A invalidação de uma medida administrativa com fundamento na violação do princípio da igualdade depende de dois pressupostos: a igualdade ou disparidade entre duas situações entre os tratamentos que tenham recebido. A atividade administrativa, não sendo muito publicitada, torna difícil ter conhecimento duas situações iguais e demonstrar em tribunal que o princípio tenha sido violado.
A relevância prática do princípio da igualdade aumenta exponencialmente se estivermos perante discriminações ocorridas no mesmo contexto procedimental, sendo a maior parte das decisões dos tribunais administrativos de anulação de atos administrativos por violação do princípio da igualdade sobre discriminações em concursos públicos (Ac. STA 24/4/1991, Ac. STA 26/4/1989, Ac. STA 9/4/2002).
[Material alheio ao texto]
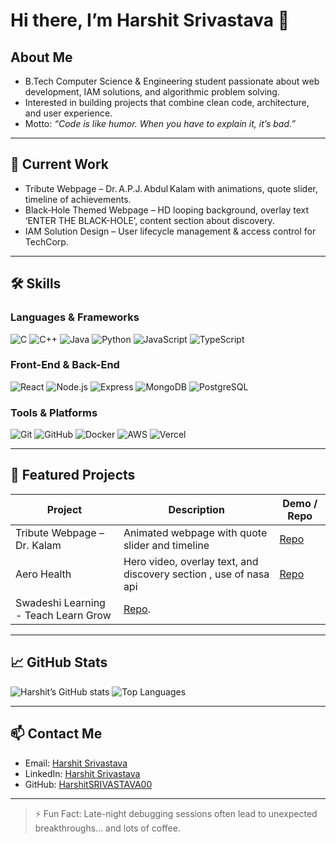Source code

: # Hi there, I’m Harshit Srivastava 👋



## About Me
- B.Tech Computer Science & Engineering student passionate about web development, IAM solutions, and algorithmic problem solving.
- Interested in building projects that combine clean code, architecture, and user experience.
- Motto: *“Code is like humor. When you have to explain it, it’s bad.”*

---

## 🔭 Current Work
- Tribute Webpage – Dr. A.P.J. Abdul Kalam with animations, quote slider, timeline of achievements.  
- Black‑Hole Themed Webpage – HD looping background, overlay text ‘ENTER THE BLACK-HOLE’, content section about discovery.  
- IAM Solution Design – User lifecycle management & access control for TechCorp.

---

## 🛠 Skills
### Languages & Frameworks
![C](https://img.shields.io/badge/C-00599C?style=for-the-badge&logo=c&logoColor=white)
![C++](https://img.shields.io/badge/C++-00599C?style=for-the-badge&logo=c%2B%2B&logoColor=white)
![Java](https://img.shields.io/badge/Java-007396?style=for-the-badge&logo=java&logoColor=white)
![Python](https://img.shields.io/badge/Python-3776AB?style=for-the-badge&logo=python&logoColor=white)
![JavaScript](https://img.shields.io/badge/JavaScript-F7DF1E?style=for-the-badge&logo=javascript&logoColor=black)
![TypeScript](https://img.shields.io/badge/TypeScript-3178C6?style=for-the-badge&logo=typescript&logoColor=white)

### Front-End & Back-End
![React](https://img.shields.io/badge/React-61DAFB?style=for-the-badge&logo=react&logoColor=black)
![Node.js](https://img.shields.io/badge/Node.js-339933?style=for-the-badge&logo=node.js&logoColor=white)
![Express](https://img.shields.io/badge/Express-000000?style=for-the-badge&logo=express&logoColor=white)
![MongoDB](https://img.shields.io/badge/MongoDB-47A248?style=for-the-badge&logo=mongodb&logoColor=white)
![PostgreSQL](https://img.shields.io/badge/PostgreSQL-316192?style=for-the-badge&logo=postgresql&logoColor=white)

### Tools & Platforms
![Git](https://img.shields.io/badge/Git-F05032?style=for-the-badge&logo=git&logoColor=white)
![GitHub](https://img.shields.io/badge/GitHub-181717?style=for-the-badge&logo=github&logoColor=white)
![Docker](https://img.shields.io/badge/Docker-2496ED?style=for-the-badge&logo=docker&logoColor=white)
![AWS](https://img.shields.io/badge/AWS-232F3E?style=for-the-badge&logo=amazon-aws&logoColor=white)
![Vercel](https://img.shields.io/badge/Vercel-000000?style=for-the-badge&logo=vercel&logoColor=white)

---

## 📂 Featured Projects
| Project | Description | Demo / Repo |
|---------|-------------|-------------|
| Tribute Webpage – Dr. Kalam | Animated webpage with quote slider and timeline | [Repo](https://github.com/HarshitSRIVASTAVA00/tribute-webpage) |
| Aero Health | Hero video, overlay text, and discovery section , use of nasa api| [Repo](https://github.com/HarshitSRIVASTAVA00/AeroHEALTH) |
| Swadeshi Learning - Teach Learn Grow | [Repo](https://github.com/HarshitSRIVASTAVA00/SwadeshiLEARNING). |

---

## 📈 GitHub Stats
![Harshit’s GitHub stats](https://github-readme-stats.vercel.app/api?username=HarshitSRIVASTAVA00&show_icons=true&theme=radical)
![Top Languages](https://github-readme-stats.vercel.app/api/top-langs/?username=HarshitSRIVASTAVA00&layout=compact)

---

## 📫 Contact Me
- Email: [Harshit Srivastava](srivastavah818@gmail.com) 
- LinkedIn: [Harshit Srivastava](https://www.linkedin.com/in/harshit-srivastava-b33aa1325/)  
- GitHub: [HarshitSRIVASTAVA00](https://github.com/HarshitSRIVASTAVA00)  

---

> ⚡ Fun Fact: Late-night debugging sessions often lead to unexpected breakthroughs… and lots of coffee.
A jurisprudência nacional considera que a violação do princípio da igualdade gera a anulabilidade do ato, contudo parte da doutrina (com destaque L.S.Cabral de Moncada) tem defendido que gera a nulidade, pelo menos no casos de violação grosseira e evidente.

Bibliografia:
·         SOUSA, Marcelo Rebelo de; MATOS, André Salgado de. Direito Administrativo Geral: Introdução e princípios fundamentais, Tomo I. 3º Edição, Dom Quixote Editora, 2008.
·         AMARAL, Diogo Freitas do. Curso de Direito Administrativo Vol.II 3º Edição, Almedina, 2017.
·         GONÇALVES, Fernando et al. Novo Código do Procedimento Administrativo - Anotado e Comentado, 5º Edição, 2017.
·         GARCIA, Maria da Glória F.P.D. et al. Comentários à Revisão do Código do Procedimento Administrativo, Almedina, 2016.
Jurisprudência:
·         LISBOA, Tribunal Constitucional. Acórdão nº 549/97, 1 de Outubro de 1997.